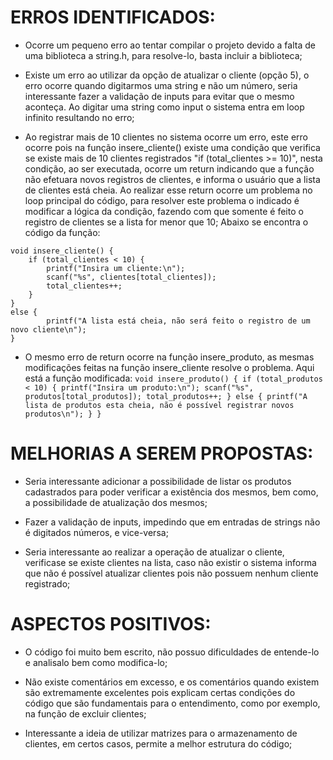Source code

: # ERROS IDENTIFICADOS:
* Ocorre um pequeno erro ao tentar compilar o projeto devido a falta de uma biblioteca a string.h, para resolve-lo, basta incluir a biblioteca;

* Existe um erro ao utilizar da opção de atualizar o cliente (opção 5), o erro ocorre quando digitarmos uma string e não um número, seria interessante fazer a validação de inputs para evitar que o mesmo aconteça. Ao digitar uma string como input o sistema entra em loop infinito resultando no erro; 

* Ao registrar mais de 10 clientes no sistema ocorre um erro, este erro ocorre pois na função insere_cliente() existe uma condição que verifica se existe mais de 10 clientes registrados "if (total_clientes >= 10)", nesta condição, ao ser executada, ocorre um return indicando que a função não efetuara novos registros de clientes, e informa o usuário que a lista de clientes está cheia. Ao realizar esse return ocorre um problema no loop principal do código, para resolver este problema o indicado é modificar a lógica da condição, fazendo com que somente é feito o registro de clientes se a lista for menor que 10; Abaixo se encontra o código da função:
```
void insere_cliente() {
    if (total_clientes < 10) {
        printf("Insira um cliente:\n");
        scanf("%s", clientes[total_clientes]);
        total_clientes++;
    }
}
else {
        printf("A lista está cheia, não será feito o registro de um novo cliente\n");
}
```
* O mesmo erro de return ocorre na função insere_produto, as mesmas modificações feitas na função insere_cliente resolve o problema. Aqui está a função modificada:
`
void insere_produto() {
    if (total_produtos < 10) {
        printf("Insira um produto:\n");
        scanf("%s", produtos[total_produtos]);
        total_produtos++;
    }
    else {
        printf("A lista de produtos esta cheia, não é possível registrar novos produtos\n");
    }
}
`

# MELHORIAS A SEREM PROPOSTAS:
* Seria interessante adicionar a possibilidade de listar os produtos cadastrados para poder verificar a existência dos mesmos, bem como, a possibilidade de atualização dos mesmos;

* Fazer a validação de inputs, impedindo que em entradas de strings não é digitados números, e vice-versa;

* Seria interessante ao realizar a operação de atualizar o cliente, verificase se existe clientes na lista, caso não existir o sistema informa que não é possível atualizar clientes pois não possuem nenhum cliente registrado;

# ASPECTOS POSITIVOS:
* O código foi muito bem escrito, não possuo dificuldades de entende-lo e analisalo bem como modifica-lo;

* Não existe comentários em excesso, e os comentários quando existem são extremamente excelentes pois explicam certas condições do código que são fundamentais para o entendimento, como por exemplo, na função de excluir clientes;

* Interessante a ideia de utilizar matrizes para o armazenamento de clientes, em certos casos, permite a melhor estrutura do código;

▸ Aim of the task
Every line of the data is to be transcribed exactly, and no picture is to be included.

▸ Response
Source code

: # ERROS IDENTIFICADOS:
* Ocorre um pequeno erro ao tentar compilar o projeto devido a falta de uma biblioteca a string.h, para resolve-lo, basta incluir a biblioteca;

* Existe um erro ao utilizar da opção de atualizar o cliente (opção 5), o erro ocorre quando digitarmos uma string e não um número, seria interessante fazer a validação de inputs para evitar que o mesmo aconteça. Ao digitar uma string como input o sistema entra em loop infinito resultando no erro; 

* Ao registrar mais de 10 clientes no sistema ocorre um erro, este erro ocorre pois na função insere_cliente() existe uma condição que verifica se existe mais de 10 clientes registrados "if (total_clientes >= 10)", nesta condição, ao ser executada, ocorre um return indicando que a função não efetuara novos registros de clientes, e informa o usuário que a lista de clientes está cheia. Ao realizar esse return ocorre um problema no loop principal do código, para resolver este problema o indicado é modificar a lógica da condição, fazendo com que somente é feito o registro de clientes se a lista for menor que 10; Abaixo se encontra o código da função:
```
void insere_cliente() {
    if (total_clientes < 10) {
        printf("Insira um cliente:\n");
        scanf("%s", clientes[total_clientes]);
        total_clientes++;
    }
}
else {
        printf("A lista está cheia, não será feito o registro de um novo cliente\n");
}
```
* O mesmo erro de return ocorre na função insere_produto, as mesmas modificações feitas na função insere_cliente resolve o problema. Aqui está a função modificada:
`
void insere_produto() {
    if (total_produtos < 10) {
        printf("Insira um produto:\n");
        scanf("%s", produtos[total_produtos]);
        total_produtos++;
    }
    else {
        printf("A lista de produtos esta cheia, não é possível registrar novos produtos\n");
    }
}
`

# MELHORIAS A SEREM PROPOSTAS:
* Seria interessante adicionar a possibilidade de listar os produtos cadastrados para poder verificar a existência dos mesmos, bem como, a possibilidade de atualização dos mesmos;

* Fazer a validação de inputs, impedindo que em entradas de strings não é digitados números, e vice-versa;

* Seria interessante ao realizar a operação de atualizar o cliente, verificase se existe clientes na lista, caso não existir o sistema informa que não é possível atualizar clientes pois não possuem nenhum cliente registrado;

# ASPECTOS POSITIVOS:
* O código foi muito bem escrito, não possuo dificuldades de entende-lo e analisalo bem como modifica-lo;

* Não existe comentários em excesso, e os comentários quando existem são extremamente excelentes pois explicam certas condições do código que são fundamentais para o entendimento, como por exemplo, na função de excluir clientes;

* Interessante a ideia de utilizar matrizes para o armazenamento de clientes, em certos casos, permite a melhor estrutura do código;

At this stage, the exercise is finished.